Using High Availability

May 30, 2013

A high availability deployment of two NetScaler Gateway appliances can provide uninterrupted operation in any transaction. When you configure one appliance as the primary node and the other as the secondary node, the primary node accepts connections and manages servers while the secondary node monitors the primary. If, for any reason, the primary node is unable to accept connections, the secondary node takes over.

The secondary node monitors the primary by sending periodic messages (often called heartbeat messages or health checks) to determine whether the primary node is accepting connections. If a health check fails, the secondary node retries the connection for a specified period, after which it determines that the primary node is not functioning normally. The secondary node then takes over for the primary (a process called failover).

After a failover, all clients must reestablish their connections to the managed servers, but the session persistence rules are maintained as they were before the failover.

With Web server logging persistence enabled, no log data is lost due to the failover.

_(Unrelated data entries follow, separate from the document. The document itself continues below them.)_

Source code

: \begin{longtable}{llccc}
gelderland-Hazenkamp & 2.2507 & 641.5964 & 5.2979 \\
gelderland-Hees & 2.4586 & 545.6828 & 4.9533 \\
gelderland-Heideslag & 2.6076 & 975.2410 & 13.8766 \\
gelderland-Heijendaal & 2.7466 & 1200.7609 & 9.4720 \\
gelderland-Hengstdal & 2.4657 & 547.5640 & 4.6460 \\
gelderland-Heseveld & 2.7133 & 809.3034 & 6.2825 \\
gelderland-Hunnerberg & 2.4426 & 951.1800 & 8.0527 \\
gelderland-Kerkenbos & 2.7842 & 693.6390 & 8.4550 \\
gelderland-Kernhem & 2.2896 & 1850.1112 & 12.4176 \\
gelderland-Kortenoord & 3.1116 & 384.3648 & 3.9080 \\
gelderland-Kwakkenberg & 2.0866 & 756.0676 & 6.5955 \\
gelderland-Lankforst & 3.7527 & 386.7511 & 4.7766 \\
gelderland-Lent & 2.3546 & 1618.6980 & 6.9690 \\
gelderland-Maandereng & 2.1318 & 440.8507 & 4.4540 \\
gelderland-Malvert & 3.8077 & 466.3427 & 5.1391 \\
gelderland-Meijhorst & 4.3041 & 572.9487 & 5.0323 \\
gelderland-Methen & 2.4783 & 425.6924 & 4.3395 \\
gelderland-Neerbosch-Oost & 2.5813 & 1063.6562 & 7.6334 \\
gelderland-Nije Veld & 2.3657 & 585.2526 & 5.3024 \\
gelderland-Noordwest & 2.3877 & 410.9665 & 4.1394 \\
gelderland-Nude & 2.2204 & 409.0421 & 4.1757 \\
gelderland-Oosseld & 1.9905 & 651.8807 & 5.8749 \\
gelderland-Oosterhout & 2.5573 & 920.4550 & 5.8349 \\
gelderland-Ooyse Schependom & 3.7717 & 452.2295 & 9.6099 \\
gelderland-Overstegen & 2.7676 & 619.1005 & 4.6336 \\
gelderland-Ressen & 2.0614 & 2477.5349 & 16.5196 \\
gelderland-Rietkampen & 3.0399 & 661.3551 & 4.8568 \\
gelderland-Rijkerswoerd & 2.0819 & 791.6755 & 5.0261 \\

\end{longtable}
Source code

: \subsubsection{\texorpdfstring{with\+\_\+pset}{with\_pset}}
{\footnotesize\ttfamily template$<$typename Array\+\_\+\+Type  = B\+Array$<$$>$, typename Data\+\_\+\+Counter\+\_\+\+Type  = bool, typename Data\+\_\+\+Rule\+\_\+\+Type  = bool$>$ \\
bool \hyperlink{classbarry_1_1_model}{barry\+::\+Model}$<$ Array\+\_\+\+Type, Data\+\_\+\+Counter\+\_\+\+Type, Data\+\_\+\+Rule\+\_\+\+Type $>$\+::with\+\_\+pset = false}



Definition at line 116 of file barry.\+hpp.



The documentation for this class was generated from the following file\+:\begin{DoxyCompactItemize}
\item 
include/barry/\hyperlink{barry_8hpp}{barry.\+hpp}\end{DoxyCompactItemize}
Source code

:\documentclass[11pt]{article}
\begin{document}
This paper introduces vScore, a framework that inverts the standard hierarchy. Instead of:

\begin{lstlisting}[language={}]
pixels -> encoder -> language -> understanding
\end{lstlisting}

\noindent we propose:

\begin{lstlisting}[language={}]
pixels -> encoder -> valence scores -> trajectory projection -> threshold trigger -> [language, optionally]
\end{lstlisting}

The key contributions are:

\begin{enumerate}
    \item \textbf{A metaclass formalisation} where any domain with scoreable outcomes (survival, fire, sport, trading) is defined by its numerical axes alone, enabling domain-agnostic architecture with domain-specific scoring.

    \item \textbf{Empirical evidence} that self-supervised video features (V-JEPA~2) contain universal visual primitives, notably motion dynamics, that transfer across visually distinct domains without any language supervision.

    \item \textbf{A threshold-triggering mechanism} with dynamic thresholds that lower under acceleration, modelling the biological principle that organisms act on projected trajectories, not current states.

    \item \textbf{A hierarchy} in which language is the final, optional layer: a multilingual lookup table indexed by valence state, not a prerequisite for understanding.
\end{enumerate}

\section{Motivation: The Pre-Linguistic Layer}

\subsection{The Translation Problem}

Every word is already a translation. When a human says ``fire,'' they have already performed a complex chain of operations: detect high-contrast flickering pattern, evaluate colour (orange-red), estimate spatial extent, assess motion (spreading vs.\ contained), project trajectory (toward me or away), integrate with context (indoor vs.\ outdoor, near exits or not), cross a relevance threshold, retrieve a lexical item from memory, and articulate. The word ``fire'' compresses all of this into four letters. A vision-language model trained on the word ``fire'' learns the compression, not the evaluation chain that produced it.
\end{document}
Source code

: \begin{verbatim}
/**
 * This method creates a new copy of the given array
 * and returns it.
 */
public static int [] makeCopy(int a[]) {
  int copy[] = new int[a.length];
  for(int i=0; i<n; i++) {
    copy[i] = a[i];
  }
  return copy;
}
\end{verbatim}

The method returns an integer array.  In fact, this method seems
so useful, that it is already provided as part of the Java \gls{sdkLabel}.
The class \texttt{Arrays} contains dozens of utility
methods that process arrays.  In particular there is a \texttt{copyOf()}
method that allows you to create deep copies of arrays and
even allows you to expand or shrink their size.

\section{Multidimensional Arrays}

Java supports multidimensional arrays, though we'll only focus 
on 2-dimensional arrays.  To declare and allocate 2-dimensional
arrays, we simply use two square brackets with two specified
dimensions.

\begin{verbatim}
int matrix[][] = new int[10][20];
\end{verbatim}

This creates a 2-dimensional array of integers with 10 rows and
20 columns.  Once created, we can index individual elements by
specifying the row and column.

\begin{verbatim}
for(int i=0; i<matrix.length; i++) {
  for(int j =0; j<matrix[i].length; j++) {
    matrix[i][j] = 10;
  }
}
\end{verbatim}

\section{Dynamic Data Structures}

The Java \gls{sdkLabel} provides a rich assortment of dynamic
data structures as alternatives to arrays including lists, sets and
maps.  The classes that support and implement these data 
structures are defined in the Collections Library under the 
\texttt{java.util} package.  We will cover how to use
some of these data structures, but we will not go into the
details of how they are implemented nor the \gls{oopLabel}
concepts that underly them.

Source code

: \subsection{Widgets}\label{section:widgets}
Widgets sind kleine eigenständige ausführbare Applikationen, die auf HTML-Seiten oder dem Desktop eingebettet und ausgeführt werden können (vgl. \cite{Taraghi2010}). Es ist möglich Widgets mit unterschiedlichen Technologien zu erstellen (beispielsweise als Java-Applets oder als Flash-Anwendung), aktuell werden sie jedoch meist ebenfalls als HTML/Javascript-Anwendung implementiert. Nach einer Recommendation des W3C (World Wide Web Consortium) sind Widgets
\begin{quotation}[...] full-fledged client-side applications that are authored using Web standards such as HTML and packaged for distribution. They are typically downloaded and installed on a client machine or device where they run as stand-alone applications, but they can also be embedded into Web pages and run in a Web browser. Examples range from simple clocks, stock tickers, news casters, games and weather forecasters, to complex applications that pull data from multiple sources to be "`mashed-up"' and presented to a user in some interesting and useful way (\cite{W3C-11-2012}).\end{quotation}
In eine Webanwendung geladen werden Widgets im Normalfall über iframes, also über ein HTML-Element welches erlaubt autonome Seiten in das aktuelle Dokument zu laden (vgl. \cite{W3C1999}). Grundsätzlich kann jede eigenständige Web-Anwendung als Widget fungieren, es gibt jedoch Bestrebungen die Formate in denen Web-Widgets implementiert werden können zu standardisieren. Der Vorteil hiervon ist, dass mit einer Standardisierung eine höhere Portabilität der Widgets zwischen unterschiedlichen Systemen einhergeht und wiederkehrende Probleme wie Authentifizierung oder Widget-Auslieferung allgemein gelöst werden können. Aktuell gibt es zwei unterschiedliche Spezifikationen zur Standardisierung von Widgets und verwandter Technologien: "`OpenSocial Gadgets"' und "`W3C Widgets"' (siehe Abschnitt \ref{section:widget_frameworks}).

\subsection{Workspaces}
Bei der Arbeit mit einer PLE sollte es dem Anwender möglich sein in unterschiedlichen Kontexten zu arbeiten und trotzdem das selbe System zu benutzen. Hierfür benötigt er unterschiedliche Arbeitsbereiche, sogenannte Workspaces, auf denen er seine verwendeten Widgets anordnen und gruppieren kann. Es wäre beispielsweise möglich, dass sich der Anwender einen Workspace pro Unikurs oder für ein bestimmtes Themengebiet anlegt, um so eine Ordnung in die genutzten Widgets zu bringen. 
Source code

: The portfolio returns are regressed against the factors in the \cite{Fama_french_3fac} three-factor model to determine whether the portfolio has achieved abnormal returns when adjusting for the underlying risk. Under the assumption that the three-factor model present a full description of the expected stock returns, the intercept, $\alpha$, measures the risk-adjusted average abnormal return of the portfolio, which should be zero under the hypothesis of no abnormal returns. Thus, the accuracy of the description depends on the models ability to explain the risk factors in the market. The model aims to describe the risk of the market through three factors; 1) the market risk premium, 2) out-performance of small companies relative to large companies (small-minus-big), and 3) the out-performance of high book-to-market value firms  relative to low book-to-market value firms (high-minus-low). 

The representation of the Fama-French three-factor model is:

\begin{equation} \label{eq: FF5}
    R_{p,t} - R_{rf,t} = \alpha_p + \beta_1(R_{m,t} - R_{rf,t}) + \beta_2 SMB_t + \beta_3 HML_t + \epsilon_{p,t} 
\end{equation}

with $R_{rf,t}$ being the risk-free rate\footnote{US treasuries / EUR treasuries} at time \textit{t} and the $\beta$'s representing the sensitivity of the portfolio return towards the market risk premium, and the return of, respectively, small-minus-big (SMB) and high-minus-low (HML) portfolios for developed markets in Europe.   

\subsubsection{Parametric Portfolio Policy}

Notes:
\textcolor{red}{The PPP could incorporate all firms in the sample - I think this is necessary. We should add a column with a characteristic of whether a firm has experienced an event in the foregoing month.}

For logging persistence to be enabled, the log server configuration must carry entries for both systems in the log.conf file.

The following figure shows a network configuration with a high availability pair.
Figure 1. NetScaler Gateway Appliances in a High Availability Configuration

The basic steps to configure high availability are as follows:

  1. Create a basic setup, with both nodes in the same subnet.
  2. Customize the intervals at which the nodes communicate health-check information.
  3. Customize the process by which nodes maintain synchronization.
  4. Customize the propagation of commands from the primary to the secondary.
  5. Optionally, configure fail-safe mode to prevent a situation in which neither node is primary.
  6. Configure virtual MAC addresses if your environment includes devices that do not accept NetScaler Gateway gratuitous ARP messages.

When you are ready for a more complex configuration, you can configure high availability nodes in different subnets.

To improve the reliability of your high availability setup, you can configure route monitors and create redundant links. In some situations, such as when troubleshooting or performing maintenance tasks, you might want to force a node to fail over (assign primary status to the other node), or you might want to force the secondary node to stay secondary or the primary node to stay primary.